The next step is to generate the statistics. We also have to use DataFlow for this step. We specify a sample rate to compute the statistics over the sample.

In [66]:
job_name = f"tfdv-chicago-crime-stats-{job_time}"
args['job_name'] = job_name
stats_location = root_folder + "/stats/stats.pb"
options =  beam.options.pipeline_options.GoogleCloudOptions(**args)

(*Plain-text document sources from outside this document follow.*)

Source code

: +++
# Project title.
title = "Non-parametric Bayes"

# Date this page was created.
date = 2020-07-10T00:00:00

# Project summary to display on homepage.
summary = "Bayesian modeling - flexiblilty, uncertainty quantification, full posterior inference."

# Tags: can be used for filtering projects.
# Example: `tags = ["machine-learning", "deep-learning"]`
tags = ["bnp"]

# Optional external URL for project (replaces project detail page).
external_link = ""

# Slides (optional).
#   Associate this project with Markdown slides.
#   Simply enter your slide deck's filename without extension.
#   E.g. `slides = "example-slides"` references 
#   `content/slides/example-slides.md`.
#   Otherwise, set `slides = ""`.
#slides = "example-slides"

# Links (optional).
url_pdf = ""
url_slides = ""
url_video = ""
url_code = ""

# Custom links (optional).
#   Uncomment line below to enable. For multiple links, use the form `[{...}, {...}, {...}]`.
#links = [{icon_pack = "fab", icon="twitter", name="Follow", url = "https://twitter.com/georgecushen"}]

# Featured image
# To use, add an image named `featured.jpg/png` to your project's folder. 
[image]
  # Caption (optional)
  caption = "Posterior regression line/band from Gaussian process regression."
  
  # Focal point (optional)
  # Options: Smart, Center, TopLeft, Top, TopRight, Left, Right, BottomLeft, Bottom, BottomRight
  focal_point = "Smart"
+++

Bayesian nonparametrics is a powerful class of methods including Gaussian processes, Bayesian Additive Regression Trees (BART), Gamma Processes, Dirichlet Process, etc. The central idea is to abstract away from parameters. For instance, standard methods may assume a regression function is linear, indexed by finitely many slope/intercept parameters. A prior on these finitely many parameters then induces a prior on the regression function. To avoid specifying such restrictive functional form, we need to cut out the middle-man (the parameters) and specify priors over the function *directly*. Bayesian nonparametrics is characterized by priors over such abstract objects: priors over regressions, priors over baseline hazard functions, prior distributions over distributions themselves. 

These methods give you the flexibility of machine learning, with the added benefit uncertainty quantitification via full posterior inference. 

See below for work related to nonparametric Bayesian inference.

_ = tfdv.generate_statistics_from_tfrecord(
    data_location=data_folder, 
    output_path=stats_location,
    stats_options=tfdv.StatsOptions(
        sample_rate=.3
    ),
    pipeline_options = options
)



Instructions for updating:
Use eager execution and: 
`tf.data.TFRecordDataset(path)`


Instructions for updating:
Use eager execution and: 
`tf.data.TFRecordDataset(path)`


Confirm the statistics have been correctly computed.

In [81]:
!gsutil ls {stats_location}

gs://freeldom-mlops-deployments/tfdv/tfdv-chicago-crime-210526195416/stats/


## Load statistics

From there, the remaining steps are the same as the previous notebook. We can read the statistics directly from GCS and visualize them.

In [82]:
stats = tfdv.load_statistics(stats_location)
tfdv.visualize_statistics(stats)

## Infer schema

Let's infer the schema now. Remember that you should always review the schema before using it.

In [70]:
schema = tfdv.infer_schema(statistics=stats)
tfdv.display_schema(schema)

Unnamed: 0_level_0,Type,Presence,Valency,Domain
Feature name,Unnamed: 1_level_1,Unnamed: 2_level_1,Unnamed: 3_level_1,Unnamed: 4_level_1
'crime_year',BYTES,required,,-
'crime_day_of_week',STRING,required,,'crime_day_of_week'
'crime_month',STRING,required,,'crime_month'
'arrest',INT,required,,-
'crime_day',BYTES,required,,-
'district',INT,required,,-
'domestic',INT,required,,-
'fbi_code',STRING,required,,'fbi_code'
'iucr',BYTES,required,,-
'location_description',BYTES,optional,single,-


  pd.set_option('max_colwidth', -1)


Unnamed: 0_level_0,Values
Domain,Unnamed: 1_level_1
'crime_day_of_week',"'Fri', 'Mon', 'Sat', 'Sun', 'Thu', 'Tue', 'Wed'"
'crime_month',"'Apr', 'Aug', 'Dec', 'Feb', 'Jan', 'Jul', 'Jun', 'Mar', 'May', 'Nov', 'Oct', 'Sep'"
'fbi_code',"'01A', '01B', '02', '03', '04A', '04B', '05', '06', '07', '08A', '08B', '09', '10', '11', '12', '13', '14', '15', '16', '17', '18', '19', '20', '22', '24', '26'"
'primary_type',"'ARSON', 'ASSAULT', 'BATTERY', 'BURGLARY', 'CONCEALED CARRY LICENSE VIOLATION', 'CRIM SEXUAL ASSAULT', 'CRIMINAL DAMAGE', 'CRIMINAL SEXUAL ASSAULT', 'CRIMINAL TRESPASS', 'DECEPTIVE PRACTICE', 'GAMBLING', 'HOMICIDE', 'HUMAN TRAFFICKING', 'INTERFERENCE WITH PUBLIC OFFICER', 'INTIMIDATION', 'KIDNAPPING', 'LIQUOR LAW VIOLATION', 'MOTOR VEHICLE THEFT', 'NARCOTICS', 'NON - CRIMINAL', 'NON-CRIMINAL', 'NON-CRIMINAL (SUBJECT SPECIFIED)', 'OBSCENITY', 'OFFENSE INVOLVING CHILDREN', 'OTHER NARCOTIC VIOLATION', 'OTHER OFFENSE', 'PROSTITUTION', 'PUBLIC INDECENCY', 'PUBLIC PEACE VIOLATION', 'ROBBERY', 'SEX OFFENSE', 'STALKING', 'THEFT', 'WEAPONS VIOLATION'"


## End of lab

We are ending the lab here as the next steps are the same as previously. You must try to enhance your schema, and you can try to replicate the steps to extract data from 2020. Remember that you can include TFDV as a step in your ML pipelines. It could be added at the beginning to ensure the raw data has the correct format and after the transformations. You can also use the schema to validate or monitor inference data.